Segment Start: SUPPLIED DATA
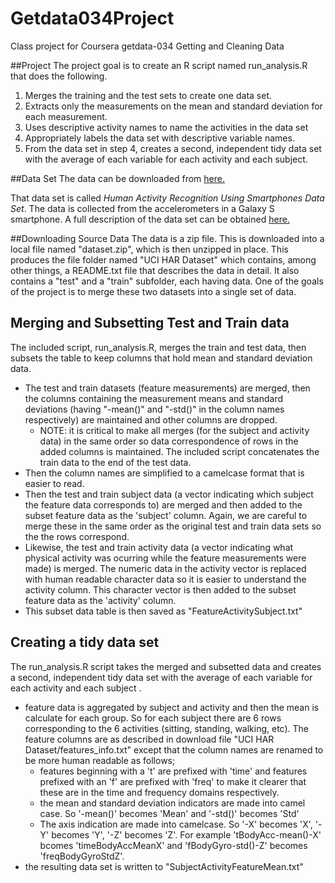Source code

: # Getdata034Project
Class project for Coursera getdata-034 Getting and Cleaning Data

##Project
The project goal is to create an R script named run_analysis.R that does the following. 

1. Merges the training and the test sets to create one data set.
2. Extracts only the measurements on the mean and standard deviation for each measurement. 
3. Uses descriptive activity names to name the activities in the data set
4. Appropriately labels the data set with descriptive variable names. 
5. From the data set in step 4, creates a second, independent tidy data set with the average of each variable for each activity and each subject.

##Data Set
The data can be downloaded from [here.](https://d396qusza40orc.cloudfront.net/getdata%2Fprojectfiles%2FUCI%20HAR%20Dataset.zip)

That data set is called *Human Activity Recognition Using Smartphones Data Set*.  The data is collected from the accelerometers in a Galaxy S smartphone.  A full description of the data set can be obtained [here.](http://archive.ics.uci.edu/ml/datasets/Human+Activity+Recognition+Using+Smartphones)

##Downloading Source Data
The data is a zip file.  This is downloaded into a local file named "dataset.zip", which is then unzipped in place.  This produces the file folder named "UCI HAR Dataset" which contains, among other things, a README.txt file that describes the data in detail.  It also contains a "test" and a "train" subfolder, each having data.  One of the goals of the project is to merge these two datasets into a single set of data.

## Merging and Subsetting Test and Train data
The included script, run_analysis.R, merges the train and test data, then subsets the table to keep columns that hold mean and standard deviation data.

- The test and train datasets (feature measurements) are merged, then the columns containing the measurement means and standard deviations (having "-mean()" and "-std()" in the column names respectively) are maintained and other columns are dropped.  
    - NOTE: it is critical to make all merges (for the subject and activity data) in the same order so data correspondence of rows in the added columns is maintained.  The included script concatenates the train data to the end of the test data.
- Then the column names are simplified to a camelcase format that is easier to read.
- Then the test and train subject data (a vector indicating which subject the feature data corresponds to) are merged and then added to the subset feature data as the 'subject' column.  Again, we are careful to merge these in the same order as the original test and train data sets so the the rows correspond.
- Likewise, the test and train activity data (a vector indicating what physical activity was ocurring while the feature measurements were made) is merged.  The numeric data in the activity vector is replaced with human readable character data so it is easier to understand the activity column.  This character vector is then added to the subset feature data as the 'activity' column.
- This subset data table is then saved as "FeatureActivitySubject.txt"

## Creating a tidy data set
The run_analysis.R script takes the merged and subsetted data and creates a second, independent tidy data set with the average of each variable for each activity and each subject .

- feature data is aggregated by subject and activity and then the mean is calculate for each group.  So for each subject there are 6 rows corresponding to the 6 activities (sitting, standing, walking, etc).  The feature columns are as described in download file "UCI HAR Dataset/features_info.txt" except that the column names are renamed to be more human readable as follows;
    - features beginning with a 't' are prefixed with 'time' and features prefixed with an 'f' are prefixed with 'freq' to make it clearer that these are in the time and frequency domains respectively.
    - the mean and standard deviation indicators are made into camel case.  So '-mean()' becomes 'Mean' and '-std()' becomes 'Std'
    - The axis indication are made into camelcase.  So '-X' becomes 'X', '-Y' becomes 'Y', '-Z' becomes 'Z'.  For example 'tBodyAcc-mean()-X' bcomes 'timeBodyAccMeanX' and 'fBodyGyro-std()-Z' becomes 'freqBodyGyroStdZ'.
- the resulting data set is written to "SubjectActivityFeatureMean.txt"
Segment End: SUPPLIED DATA
■ **TRY IT**
When you reach the line holding "- Then the column" in the records above, begin reproducing exactly, stop after the line holding "- the mean and", and output nothing else.

■ **EXPECTED ANSWER**
- Then the column names are simplified to a camelcase format that is easier to read.
- Then the test and train subject data (a vector indicating which subject the feature data corresponds to) are merged and then added to the subset feature data as the 'subject' column.  Again, we are careful to merge these in the same order as the original test and train data sets so the the rows correspond.
- Likewise, the test and train activity data (a vector indicating what physical activity was ocurring while the feature measurements were made) is merged.  The numeric data in the activity vector is replaced with human readable character data so it is easier to understand the activity column.  This character vector is then added to the subset feature data as the 'activity' column.
- This subset data table is then saved as "FeatureActivitySubject.txt"

## Creating a tidy data set
The run_analysis.R script takes the merged and subsetted data and creates a second, independent tidy data set with the average of each variable for each activity and each subject .

- feature data is aggregated by subject and activity and then the mean is calculate for each group.  So for each subject there are 6 rows corresponding to the 6 activities (sitting, standing, walking, etc).  The feature columns are as described in download file "UCI HAR Dataset/features_info.txt" except that the column names are renamed to be more human readable as follows;
    - features beginning with a 't' are prefixed with 'time' and features prefixed with an 'f' are prefixed with 'freq' to make it clearer that these are in the time and frequency domains respectively.
    - the mean and standard deviation indicators are made into camel case.  So '-mean()' becomes 'Mean' and '-std()' becomes 'Std'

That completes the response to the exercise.